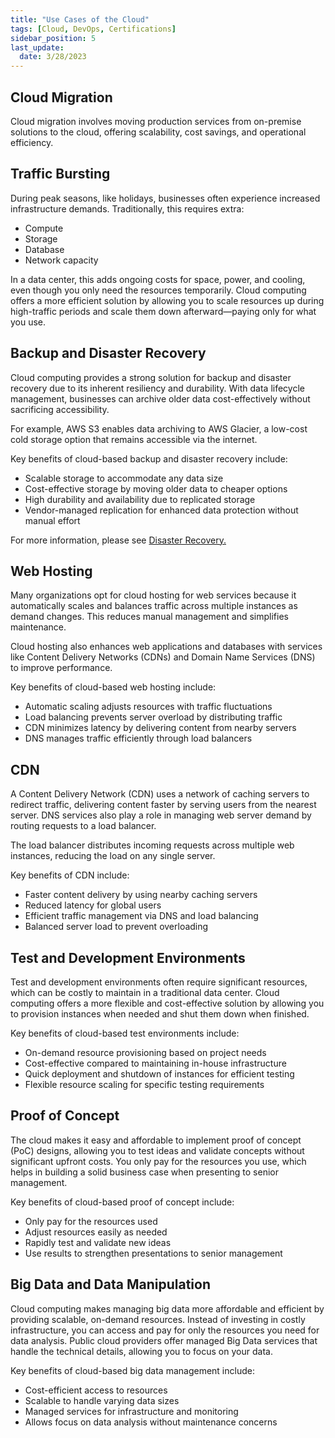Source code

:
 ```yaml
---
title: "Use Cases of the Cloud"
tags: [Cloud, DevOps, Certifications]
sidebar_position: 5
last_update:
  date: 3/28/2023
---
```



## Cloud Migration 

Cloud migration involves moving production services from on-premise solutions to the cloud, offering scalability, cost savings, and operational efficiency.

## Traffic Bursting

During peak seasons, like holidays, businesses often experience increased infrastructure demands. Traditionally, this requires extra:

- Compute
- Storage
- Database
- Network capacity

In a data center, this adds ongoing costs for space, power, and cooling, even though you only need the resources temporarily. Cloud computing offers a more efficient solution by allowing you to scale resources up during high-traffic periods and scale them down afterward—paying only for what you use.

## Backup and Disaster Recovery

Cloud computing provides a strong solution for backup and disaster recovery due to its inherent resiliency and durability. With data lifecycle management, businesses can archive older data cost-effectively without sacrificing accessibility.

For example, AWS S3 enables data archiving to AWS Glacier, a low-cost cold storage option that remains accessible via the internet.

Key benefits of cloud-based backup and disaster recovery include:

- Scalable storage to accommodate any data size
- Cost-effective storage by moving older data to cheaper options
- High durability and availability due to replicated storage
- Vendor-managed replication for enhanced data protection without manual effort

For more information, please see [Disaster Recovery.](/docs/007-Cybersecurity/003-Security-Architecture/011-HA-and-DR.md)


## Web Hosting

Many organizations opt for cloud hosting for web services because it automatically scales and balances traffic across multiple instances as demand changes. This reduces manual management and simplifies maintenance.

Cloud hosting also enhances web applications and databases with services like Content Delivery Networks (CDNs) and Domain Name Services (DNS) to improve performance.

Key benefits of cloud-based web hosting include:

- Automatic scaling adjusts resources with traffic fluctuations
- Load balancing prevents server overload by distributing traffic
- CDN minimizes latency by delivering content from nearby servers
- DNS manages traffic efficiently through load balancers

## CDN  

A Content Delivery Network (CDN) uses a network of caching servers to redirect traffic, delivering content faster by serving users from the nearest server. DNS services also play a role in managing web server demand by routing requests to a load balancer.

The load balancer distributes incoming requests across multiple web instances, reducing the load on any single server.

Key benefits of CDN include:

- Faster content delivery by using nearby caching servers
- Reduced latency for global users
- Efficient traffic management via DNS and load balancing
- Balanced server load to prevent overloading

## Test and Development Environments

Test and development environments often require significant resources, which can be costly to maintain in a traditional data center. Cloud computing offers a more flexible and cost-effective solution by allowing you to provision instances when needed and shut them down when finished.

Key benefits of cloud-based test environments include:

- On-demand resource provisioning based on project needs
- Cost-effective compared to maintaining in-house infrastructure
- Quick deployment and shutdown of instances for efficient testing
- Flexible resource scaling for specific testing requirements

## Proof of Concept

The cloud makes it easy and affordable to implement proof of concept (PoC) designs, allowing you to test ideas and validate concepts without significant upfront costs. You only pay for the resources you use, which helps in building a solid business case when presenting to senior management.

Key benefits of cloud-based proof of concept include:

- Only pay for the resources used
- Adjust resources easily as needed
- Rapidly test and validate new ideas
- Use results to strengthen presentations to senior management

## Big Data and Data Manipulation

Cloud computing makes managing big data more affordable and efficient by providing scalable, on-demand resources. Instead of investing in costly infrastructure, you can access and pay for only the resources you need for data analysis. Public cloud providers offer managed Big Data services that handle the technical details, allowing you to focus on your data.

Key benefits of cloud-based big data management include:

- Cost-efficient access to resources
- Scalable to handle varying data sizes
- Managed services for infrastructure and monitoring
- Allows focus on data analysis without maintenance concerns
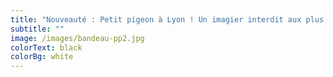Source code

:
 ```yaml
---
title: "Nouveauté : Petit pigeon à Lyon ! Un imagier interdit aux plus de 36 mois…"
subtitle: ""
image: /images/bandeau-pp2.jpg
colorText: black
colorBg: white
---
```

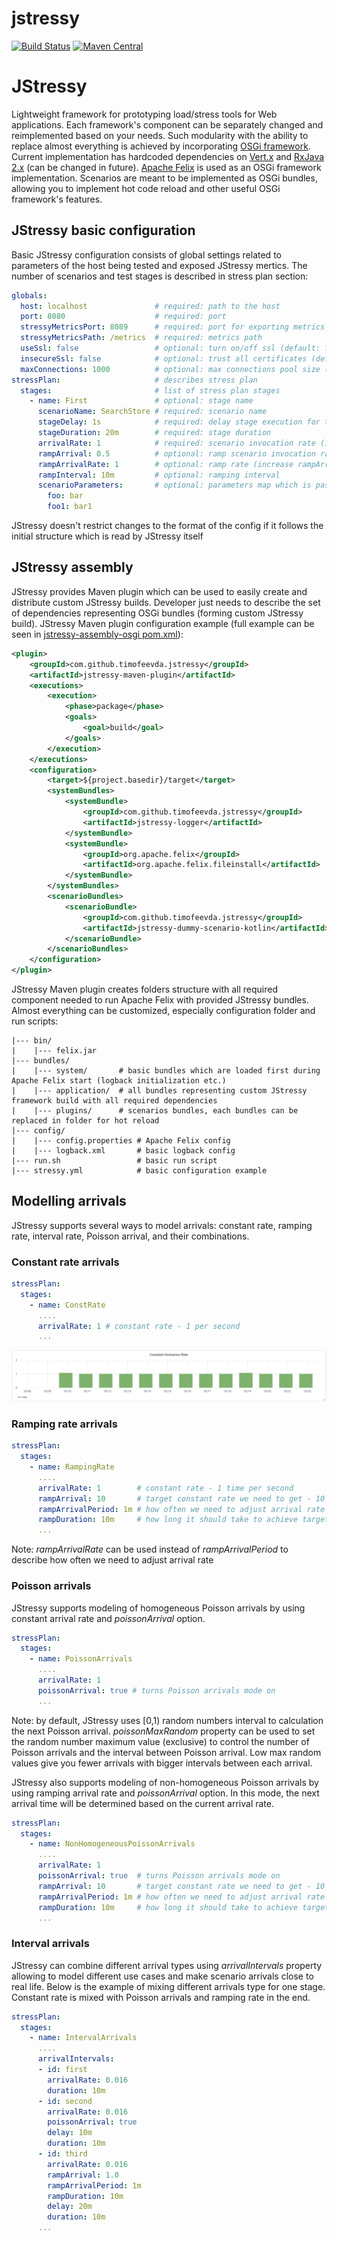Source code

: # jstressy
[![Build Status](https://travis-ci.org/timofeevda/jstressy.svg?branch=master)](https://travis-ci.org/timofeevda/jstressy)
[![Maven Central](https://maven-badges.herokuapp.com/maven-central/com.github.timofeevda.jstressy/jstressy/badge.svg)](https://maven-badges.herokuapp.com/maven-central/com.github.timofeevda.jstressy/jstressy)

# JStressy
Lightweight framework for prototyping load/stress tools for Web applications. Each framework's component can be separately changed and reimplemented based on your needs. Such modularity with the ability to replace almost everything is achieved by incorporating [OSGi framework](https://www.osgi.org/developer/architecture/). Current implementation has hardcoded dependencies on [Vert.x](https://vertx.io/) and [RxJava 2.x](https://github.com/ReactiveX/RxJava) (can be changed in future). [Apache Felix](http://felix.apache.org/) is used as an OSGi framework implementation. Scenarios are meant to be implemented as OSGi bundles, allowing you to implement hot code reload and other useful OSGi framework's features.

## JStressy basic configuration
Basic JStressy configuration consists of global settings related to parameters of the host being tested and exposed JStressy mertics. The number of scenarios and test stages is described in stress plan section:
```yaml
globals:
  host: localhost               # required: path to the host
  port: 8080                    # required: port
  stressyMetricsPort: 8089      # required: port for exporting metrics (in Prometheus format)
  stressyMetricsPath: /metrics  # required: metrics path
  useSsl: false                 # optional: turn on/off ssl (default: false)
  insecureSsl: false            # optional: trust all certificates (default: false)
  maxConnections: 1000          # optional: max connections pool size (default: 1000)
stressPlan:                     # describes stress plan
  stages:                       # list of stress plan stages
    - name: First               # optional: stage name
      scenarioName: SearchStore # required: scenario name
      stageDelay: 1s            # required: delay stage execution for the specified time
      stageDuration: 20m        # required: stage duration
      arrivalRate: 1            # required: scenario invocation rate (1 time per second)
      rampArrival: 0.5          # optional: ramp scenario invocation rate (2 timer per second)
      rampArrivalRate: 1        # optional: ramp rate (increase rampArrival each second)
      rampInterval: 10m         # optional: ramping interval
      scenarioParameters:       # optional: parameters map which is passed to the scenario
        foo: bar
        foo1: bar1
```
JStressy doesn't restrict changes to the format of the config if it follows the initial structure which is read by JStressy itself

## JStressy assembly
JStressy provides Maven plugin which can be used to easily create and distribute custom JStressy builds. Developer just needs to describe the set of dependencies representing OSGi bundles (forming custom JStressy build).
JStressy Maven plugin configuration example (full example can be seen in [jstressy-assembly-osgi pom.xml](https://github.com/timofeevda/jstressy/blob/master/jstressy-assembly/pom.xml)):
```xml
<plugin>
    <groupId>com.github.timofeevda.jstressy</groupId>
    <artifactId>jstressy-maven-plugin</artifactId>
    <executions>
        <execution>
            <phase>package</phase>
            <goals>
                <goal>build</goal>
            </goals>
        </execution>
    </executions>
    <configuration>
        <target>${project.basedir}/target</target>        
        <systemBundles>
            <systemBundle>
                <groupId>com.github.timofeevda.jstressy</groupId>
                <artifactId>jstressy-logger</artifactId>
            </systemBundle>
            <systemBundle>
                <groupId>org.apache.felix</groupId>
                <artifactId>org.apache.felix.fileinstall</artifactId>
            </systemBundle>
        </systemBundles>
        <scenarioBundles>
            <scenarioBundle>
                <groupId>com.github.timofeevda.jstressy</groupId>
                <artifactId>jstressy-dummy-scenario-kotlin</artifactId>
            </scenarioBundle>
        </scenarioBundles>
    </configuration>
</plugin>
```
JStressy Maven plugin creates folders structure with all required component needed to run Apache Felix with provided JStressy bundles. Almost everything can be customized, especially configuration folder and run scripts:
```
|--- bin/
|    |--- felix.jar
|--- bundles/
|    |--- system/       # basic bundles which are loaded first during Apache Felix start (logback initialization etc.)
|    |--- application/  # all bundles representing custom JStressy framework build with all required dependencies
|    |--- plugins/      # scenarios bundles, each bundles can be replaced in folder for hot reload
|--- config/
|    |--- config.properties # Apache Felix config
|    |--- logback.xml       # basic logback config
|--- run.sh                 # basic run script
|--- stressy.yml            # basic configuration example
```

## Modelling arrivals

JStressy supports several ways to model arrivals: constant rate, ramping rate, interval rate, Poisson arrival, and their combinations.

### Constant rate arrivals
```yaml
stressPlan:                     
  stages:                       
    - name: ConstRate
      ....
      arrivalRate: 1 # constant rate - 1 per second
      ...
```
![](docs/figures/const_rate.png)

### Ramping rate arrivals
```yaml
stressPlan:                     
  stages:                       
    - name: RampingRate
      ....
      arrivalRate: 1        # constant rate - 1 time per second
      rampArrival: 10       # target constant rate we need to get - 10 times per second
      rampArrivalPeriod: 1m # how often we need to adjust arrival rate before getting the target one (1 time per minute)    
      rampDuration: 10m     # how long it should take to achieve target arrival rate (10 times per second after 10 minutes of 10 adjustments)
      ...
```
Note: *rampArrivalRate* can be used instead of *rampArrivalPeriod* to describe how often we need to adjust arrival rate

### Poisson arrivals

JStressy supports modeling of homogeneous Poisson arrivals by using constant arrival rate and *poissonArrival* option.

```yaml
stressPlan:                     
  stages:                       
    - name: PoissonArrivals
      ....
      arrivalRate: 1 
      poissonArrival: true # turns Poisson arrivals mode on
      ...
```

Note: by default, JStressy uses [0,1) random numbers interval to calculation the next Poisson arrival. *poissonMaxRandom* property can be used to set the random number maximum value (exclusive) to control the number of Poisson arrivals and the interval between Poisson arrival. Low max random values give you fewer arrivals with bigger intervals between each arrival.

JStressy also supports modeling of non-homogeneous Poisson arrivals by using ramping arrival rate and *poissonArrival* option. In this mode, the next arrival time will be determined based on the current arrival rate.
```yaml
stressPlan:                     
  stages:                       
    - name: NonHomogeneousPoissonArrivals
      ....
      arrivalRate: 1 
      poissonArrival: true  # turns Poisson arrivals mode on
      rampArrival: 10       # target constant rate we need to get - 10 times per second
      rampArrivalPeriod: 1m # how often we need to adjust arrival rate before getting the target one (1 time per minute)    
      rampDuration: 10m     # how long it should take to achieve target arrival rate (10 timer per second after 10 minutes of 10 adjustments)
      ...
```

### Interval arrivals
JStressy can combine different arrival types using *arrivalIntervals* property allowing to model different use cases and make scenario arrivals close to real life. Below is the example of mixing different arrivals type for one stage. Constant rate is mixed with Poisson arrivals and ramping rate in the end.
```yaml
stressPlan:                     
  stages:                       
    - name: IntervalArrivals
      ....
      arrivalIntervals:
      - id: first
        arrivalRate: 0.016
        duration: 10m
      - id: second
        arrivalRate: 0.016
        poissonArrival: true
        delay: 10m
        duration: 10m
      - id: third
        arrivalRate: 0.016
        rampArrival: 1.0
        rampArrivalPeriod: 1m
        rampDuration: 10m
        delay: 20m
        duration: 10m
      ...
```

§ **TASK OBJECTIVE**: Every line that contains the string "target" should be copied from the records.

§ **TASK RESPONSE**:
        <target>${project.basedir}/target</target>        
      rampArrival: 10       # target constant rate we need to get - 10 times per second
      rampArrivalPeriod: 1m # how often we need to adjust arrival rate before getting the target one (1 time per minute)    
      rampDuration: 10m     # how long it should take to achieve target arrival rate (10 times per second after 10 minutes of 10 adjustments)
      rampArrival: 10       # target constant rate we need to get - 10 times per second
      rampArrivalPeriod: 1m # how often we need to adjust arrival rate before getting the target one (1 time per minute)    
      rampDuration: 10m     # how long it should take to achieve target arrival rate (10 timer per second after 10 minutes of 10 adjustments)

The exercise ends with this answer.